I will not stop to tell you about the nasty pizza that ruined the culmination of what was an otherwise gorgeous weekend. I will also not stop to give you the gory details of just what it did to me and still continues to bestow on me. *have mercy* However, I will stop to tell you about revisiting my early twenties which were dotted with visits to my favourite pub (which of course, and sadly, doesn’t exist in its erstwhile form anymore).

Come Saturday evening, once we’d dropped my MIL off and returned back (to a comfortingly dark) home thanks to Earth Hour, we sat down together in the shade of a lone lamp and the embrace of a playful Spring evening breeze to this and daru (needless to say).

 

It was just a matter of time before one track tumbled into the other as memories snowballed into a collective of magic and washed all over me. A refreshing wave of magic and all things carefree and bespoke of earlier times when we’d guffaw over mugs of chilled beer, that free bowl of popcorn we’d judiciously savour (because two small packs came with one pitcher and what if we wanted to drink more but wasted it all on measly popcorn?), psychedelic paintings and conversations that were obnoxiously loud to keep up with the pub’s din. Those tables were much too large and broad, as we’d lean over them, still seated on our floor cushions, pretending like we were indeed too cool for anything. Sometimes we’d sneak in a smoke break if someone was feeling adventurous or had the money for such thrilling indulgences that made us feel rebellious and grown up all at once.

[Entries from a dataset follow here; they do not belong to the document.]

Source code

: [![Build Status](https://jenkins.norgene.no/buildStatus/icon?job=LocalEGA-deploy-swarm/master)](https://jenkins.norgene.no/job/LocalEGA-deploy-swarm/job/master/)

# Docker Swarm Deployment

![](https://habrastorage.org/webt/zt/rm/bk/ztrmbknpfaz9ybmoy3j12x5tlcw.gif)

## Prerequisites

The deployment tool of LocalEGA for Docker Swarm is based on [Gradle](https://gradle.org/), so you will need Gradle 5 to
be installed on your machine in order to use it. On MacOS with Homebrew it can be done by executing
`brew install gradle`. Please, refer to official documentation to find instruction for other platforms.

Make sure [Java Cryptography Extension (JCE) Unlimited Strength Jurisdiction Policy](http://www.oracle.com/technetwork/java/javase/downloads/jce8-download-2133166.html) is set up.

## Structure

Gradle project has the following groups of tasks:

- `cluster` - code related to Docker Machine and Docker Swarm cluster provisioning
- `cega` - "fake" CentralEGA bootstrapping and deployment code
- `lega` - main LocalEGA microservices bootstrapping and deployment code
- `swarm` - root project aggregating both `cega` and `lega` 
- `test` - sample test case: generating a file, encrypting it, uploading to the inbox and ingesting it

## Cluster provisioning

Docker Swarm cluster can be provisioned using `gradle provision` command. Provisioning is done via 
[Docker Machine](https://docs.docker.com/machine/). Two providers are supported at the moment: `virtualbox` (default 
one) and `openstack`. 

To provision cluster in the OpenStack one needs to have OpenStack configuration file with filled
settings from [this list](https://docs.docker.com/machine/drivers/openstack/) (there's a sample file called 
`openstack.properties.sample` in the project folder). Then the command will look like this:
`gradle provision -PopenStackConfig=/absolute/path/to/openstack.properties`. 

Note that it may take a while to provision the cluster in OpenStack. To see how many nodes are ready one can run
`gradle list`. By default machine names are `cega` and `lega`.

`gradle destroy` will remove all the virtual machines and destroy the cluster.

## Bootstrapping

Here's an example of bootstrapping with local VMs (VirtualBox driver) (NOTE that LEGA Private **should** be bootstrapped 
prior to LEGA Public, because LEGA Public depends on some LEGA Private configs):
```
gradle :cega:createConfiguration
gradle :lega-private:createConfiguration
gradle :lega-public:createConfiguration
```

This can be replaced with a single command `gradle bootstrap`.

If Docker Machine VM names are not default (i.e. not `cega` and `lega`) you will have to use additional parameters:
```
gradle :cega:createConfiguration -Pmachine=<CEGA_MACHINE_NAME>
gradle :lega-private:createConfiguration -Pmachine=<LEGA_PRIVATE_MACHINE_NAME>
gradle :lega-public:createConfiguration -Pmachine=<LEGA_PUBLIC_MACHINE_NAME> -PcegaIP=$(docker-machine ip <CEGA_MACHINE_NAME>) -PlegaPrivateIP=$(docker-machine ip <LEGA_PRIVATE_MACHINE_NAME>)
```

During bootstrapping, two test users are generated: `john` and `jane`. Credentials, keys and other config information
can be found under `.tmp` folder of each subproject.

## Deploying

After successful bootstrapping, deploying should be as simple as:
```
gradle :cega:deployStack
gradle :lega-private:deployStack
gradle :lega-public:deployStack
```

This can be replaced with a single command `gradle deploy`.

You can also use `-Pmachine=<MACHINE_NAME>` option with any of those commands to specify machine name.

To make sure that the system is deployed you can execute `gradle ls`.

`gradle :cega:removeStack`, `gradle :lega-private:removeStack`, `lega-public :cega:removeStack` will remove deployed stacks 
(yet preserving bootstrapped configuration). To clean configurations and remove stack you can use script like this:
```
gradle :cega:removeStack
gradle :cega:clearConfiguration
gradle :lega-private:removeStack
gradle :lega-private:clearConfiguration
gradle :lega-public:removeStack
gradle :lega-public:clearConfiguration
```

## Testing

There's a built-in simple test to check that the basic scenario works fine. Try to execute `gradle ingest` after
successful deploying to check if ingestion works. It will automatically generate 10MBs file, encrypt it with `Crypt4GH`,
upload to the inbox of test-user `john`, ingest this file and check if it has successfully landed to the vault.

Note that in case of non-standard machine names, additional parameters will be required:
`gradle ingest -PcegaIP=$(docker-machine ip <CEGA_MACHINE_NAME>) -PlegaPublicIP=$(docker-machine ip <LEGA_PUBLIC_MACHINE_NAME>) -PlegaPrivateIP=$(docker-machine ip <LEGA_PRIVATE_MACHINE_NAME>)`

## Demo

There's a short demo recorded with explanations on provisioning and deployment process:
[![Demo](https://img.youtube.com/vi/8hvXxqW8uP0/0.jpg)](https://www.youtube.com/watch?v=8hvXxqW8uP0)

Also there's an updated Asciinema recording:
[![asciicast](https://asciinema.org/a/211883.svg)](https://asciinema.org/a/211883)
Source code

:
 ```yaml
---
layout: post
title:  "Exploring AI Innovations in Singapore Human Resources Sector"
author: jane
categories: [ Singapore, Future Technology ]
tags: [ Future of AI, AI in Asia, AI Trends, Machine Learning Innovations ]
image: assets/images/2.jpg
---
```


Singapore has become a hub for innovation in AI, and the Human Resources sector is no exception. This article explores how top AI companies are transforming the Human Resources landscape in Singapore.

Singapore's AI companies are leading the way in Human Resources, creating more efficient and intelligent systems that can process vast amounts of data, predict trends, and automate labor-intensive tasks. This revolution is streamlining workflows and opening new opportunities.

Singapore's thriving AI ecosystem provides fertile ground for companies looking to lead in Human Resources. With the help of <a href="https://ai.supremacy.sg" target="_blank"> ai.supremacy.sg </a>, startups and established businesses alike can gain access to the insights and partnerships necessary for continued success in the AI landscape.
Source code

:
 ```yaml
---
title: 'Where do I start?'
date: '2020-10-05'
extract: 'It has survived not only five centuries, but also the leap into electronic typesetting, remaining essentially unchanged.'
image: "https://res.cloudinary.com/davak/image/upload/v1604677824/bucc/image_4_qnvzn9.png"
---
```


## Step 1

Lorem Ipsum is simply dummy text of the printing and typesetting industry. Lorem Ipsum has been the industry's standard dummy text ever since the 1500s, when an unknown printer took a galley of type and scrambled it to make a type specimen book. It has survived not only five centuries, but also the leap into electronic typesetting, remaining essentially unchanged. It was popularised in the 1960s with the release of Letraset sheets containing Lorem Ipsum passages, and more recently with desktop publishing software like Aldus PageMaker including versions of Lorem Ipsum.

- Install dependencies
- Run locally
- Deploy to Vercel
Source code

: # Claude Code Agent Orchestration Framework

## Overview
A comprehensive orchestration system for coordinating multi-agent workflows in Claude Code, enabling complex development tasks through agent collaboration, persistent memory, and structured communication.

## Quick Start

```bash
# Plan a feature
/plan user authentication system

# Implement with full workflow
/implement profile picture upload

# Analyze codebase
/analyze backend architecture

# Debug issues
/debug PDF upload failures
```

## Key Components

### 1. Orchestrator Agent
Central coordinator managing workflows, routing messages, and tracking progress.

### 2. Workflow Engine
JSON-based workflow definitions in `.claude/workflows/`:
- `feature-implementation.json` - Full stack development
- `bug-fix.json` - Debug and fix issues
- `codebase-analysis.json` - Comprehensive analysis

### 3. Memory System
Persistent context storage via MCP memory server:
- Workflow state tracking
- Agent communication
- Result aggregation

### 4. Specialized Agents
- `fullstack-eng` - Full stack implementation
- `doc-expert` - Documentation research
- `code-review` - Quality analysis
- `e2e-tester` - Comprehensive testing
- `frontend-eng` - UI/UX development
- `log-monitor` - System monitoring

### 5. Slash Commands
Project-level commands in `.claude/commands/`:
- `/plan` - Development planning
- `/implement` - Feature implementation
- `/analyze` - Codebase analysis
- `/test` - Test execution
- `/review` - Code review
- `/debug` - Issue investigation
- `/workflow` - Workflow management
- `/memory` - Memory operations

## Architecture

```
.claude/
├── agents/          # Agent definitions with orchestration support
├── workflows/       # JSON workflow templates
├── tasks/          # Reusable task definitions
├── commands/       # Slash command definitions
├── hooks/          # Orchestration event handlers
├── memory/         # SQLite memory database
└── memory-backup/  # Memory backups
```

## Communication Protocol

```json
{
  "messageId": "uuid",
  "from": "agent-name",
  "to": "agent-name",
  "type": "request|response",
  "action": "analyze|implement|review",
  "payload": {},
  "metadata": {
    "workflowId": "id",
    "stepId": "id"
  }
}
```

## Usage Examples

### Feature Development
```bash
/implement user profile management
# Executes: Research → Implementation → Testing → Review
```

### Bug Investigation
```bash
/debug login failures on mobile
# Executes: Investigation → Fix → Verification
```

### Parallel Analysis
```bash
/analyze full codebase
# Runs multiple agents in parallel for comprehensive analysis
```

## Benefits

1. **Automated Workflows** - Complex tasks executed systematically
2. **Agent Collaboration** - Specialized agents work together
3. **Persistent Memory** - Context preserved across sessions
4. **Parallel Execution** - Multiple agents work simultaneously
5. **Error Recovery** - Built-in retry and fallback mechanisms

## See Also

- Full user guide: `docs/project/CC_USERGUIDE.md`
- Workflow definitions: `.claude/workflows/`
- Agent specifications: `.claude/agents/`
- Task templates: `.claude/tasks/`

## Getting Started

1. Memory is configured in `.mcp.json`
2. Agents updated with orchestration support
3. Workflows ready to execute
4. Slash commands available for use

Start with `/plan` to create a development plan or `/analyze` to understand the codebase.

The music’d grow louder as we’d immerse our fast numbing senses into its depths; free-falling into the trippy world of classic music and alcohol. Someone would then rope onto their dimming inhibitions and adventure past page one of the menu; beckoning the waiter for more eats and beer.

 

 

Guns N’ Roses would come on and we’d lose it like we’d always belonged. Soon even the strictest of us would be lured into staying back, hanging out for another half an hour tops (what futile timelines those were). If GNR was on, that only meant the best was yet to come. And so it would. I always remember waiting for this magic to spread its wings and take me on its joy ride.

 

Pink Floyd epitomized the pub experience for me. It really was the cherry on this marvellous cake that this budding sense of adulthood brought my way. I remember sinking back into my floor cushions, shutting my eyes as I let chilled beer travel down my body like gold that knew exactly which spot to hit, and allowing myself to be carried away by this one particular track. Be sure to turn this one up. Always. :)

So it was just natural to be teleported back to those days the moment this track came on. And this hit the spot.

“Lost in thought and lost in time

while the seeds of life and the seeds of change were planted…

…While I pondered on this dangerous and irresistible pastime

I took a heavenly ride through our silence…”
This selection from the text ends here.